Hacker News new | ask | show | jobs
by donquichotte 3499 days ago
Some time ago I registered http://www.goolge.io/. Still haven't done anything with it, I guess at some point I'll just redirect it to duckduckgo. [EDIT: now it's redirected to duckduckgo.]

This can of course be used in a malicious way. I thought about rebuilding the homepage of the bank Credit Suisse on www.credit-siusse.ch, but that's probably illegal.

3 comments

Most browsers should forcibly transcribe this to Punycode[1]:

    https://www.𝙿𝙰𝚈𝙿𝙰𝙻.com/
And yet when I paste this into the latest Firefox it redirects to https://www.paypal.com/

No 301 redirects or anything, the browser just treats it like ASCII, which it is clearly not, it actually happens to be Fullwidth:

https://en.wikipedia.org/wiki/Fullwidth_form

Serious phishing opportunity if you ask me!

[1] https://en.wikipedia.org/wiki/Punycode

Nope. The browser is behaving sensibly, since you can't register that domain. It's applying the same rules that the registrars do.

ICANN require that registries follow RFC3491 and related RFCs for name prep before allowing a name to be registered https://www.icann.org/resources/unthemed-pages/idn-guideline... . What that one does is (among other things) NFKC normalization and case-folding:

    irb(main):016:0> "\ufeff\uff30\uff21\uff39\uff30\uff21\uff2c"
    => "PAYPAL"
    irb(main):017:0> "\ufeff\uff30\uff21\uff39\uff30\uff21\uff2c".unicode_normalize(:nfkc).downcase
    => "paypal"
Interesting. So, out of interest, why is the same not being applied for ɢ? (When I ran it through Python's unidecode I got the roman symbol all the same).
Because 'small capital g' doesn't have a compatibility decomposition to G, but wide letter P does have a compatibility decomposition to 'normal' P. Unicode normalization kills large classes of homograph attacks but by no means all. conventions over mixing scripts from different languages stop some more, but there's no single answer.
Doing the "ɢ" conversion here[0], I get

  xn--1na
[0]https://www.punycoder.com/
The problem is that the RFCs aren't restrictive enough, partly because the IETF doesn't have much authority over registrars. The domain name rules really ought to be something like "one script, plus numbers, in a domain name part". But this runs into such things as the tendency in Japan to mix kanjii with English words. Then there's the whole right-to-left mark business, which has to coexist with left-to-right TLDs.
So if I mix ASCII with obscure UTF8 characters like the domain in OP's post I can register it then?

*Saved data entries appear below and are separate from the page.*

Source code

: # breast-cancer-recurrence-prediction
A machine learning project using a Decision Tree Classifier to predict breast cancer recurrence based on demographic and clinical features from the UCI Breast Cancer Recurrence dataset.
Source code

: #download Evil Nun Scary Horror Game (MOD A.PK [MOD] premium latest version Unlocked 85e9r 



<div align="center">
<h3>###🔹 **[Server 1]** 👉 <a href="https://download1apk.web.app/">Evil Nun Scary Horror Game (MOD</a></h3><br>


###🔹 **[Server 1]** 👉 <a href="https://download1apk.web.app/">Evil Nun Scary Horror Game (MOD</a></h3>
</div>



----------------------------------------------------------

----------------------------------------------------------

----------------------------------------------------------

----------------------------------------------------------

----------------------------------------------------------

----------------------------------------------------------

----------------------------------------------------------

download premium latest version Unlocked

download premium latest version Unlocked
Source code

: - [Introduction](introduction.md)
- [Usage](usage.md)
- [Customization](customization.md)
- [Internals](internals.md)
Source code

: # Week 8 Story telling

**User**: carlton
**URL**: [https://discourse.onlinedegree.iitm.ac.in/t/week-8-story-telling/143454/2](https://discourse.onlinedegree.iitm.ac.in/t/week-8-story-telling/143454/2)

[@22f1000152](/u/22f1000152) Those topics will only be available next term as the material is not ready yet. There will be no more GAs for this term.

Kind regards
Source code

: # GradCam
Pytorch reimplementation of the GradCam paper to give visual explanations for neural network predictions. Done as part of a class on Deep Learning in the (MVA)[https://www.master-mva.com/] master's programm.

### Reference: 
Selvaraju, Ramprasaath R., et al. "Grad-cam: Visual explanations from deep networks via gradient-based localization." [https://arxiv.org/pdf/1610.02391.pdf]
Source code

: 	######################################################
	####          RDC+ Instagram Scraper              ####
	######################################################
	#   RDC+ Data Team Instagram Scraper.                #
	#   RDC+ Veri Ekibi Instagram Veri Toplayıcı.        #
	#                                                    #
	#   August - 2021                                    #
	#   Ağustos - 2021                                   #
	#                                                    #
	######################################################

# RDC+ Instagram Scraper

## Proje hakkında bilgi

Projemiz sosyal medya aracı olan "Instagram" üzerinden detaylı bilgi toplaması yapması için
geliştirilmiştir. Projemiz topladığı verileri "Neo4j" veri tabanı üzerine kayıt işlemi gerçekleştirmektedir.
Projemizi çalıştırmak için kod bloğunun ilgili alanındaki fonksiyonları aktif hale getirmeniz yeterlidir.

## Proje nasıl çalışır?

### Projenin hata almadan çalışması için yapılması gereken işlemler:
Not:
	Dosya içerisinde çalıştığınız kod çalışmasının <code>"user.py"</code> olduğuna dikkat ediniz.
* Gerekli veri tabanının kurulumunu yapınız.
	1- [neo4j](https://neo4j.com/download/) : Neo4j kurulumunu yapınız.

Something like www.paypal.com --> www.n--pal-n76secrc.com

No. When you apply NFKC normalization to that string, you get just 'paypal', so Paypal have already registered the result. You can try that here: http://mct.verisign-grs.com/ - notice how the output is not the same as some online converters based on punycode.js, because that doesn't have nameprep support https://github.com/bestiejs/punycode.js/issues/40
Those characters are not fullwidth.

This:

www.paypal.com

or this:

www.PAYPAL.com

would be fullwidth.

What you actually posted are characters in the Mathematical Alphanumeric Symbols block. Specifically:

𝙿 — U+1D67F MATHEMATICAL MONOSPACE CAPITAL P

𝙰 — U+1D670 MATHEMATICAL MONOSPACE CAPITAL A

𝚈 — U+1D688 MATHEMATICAL MONOSPACE CAPITAL Y

𝙻 — U+1D67B MATHEMATICAL MONOSPACE CAPITAL L

How is that a phishing opportunity if it redirects you to the real website?
That looks a lot like the sort of trademark use that authorities have deemed infringing, I'd expect the registrar to "recover" that unless you've got a clear explanation (like Goolge is your name, even then ... (remember Nissan, Mike Rowe, etc.)).
I registered http://www.4ppl3.com a while back. No potential for abuse really, but I just thought it was fun to have a l33t-speak version of the domain name of one of the world's most litigious companies.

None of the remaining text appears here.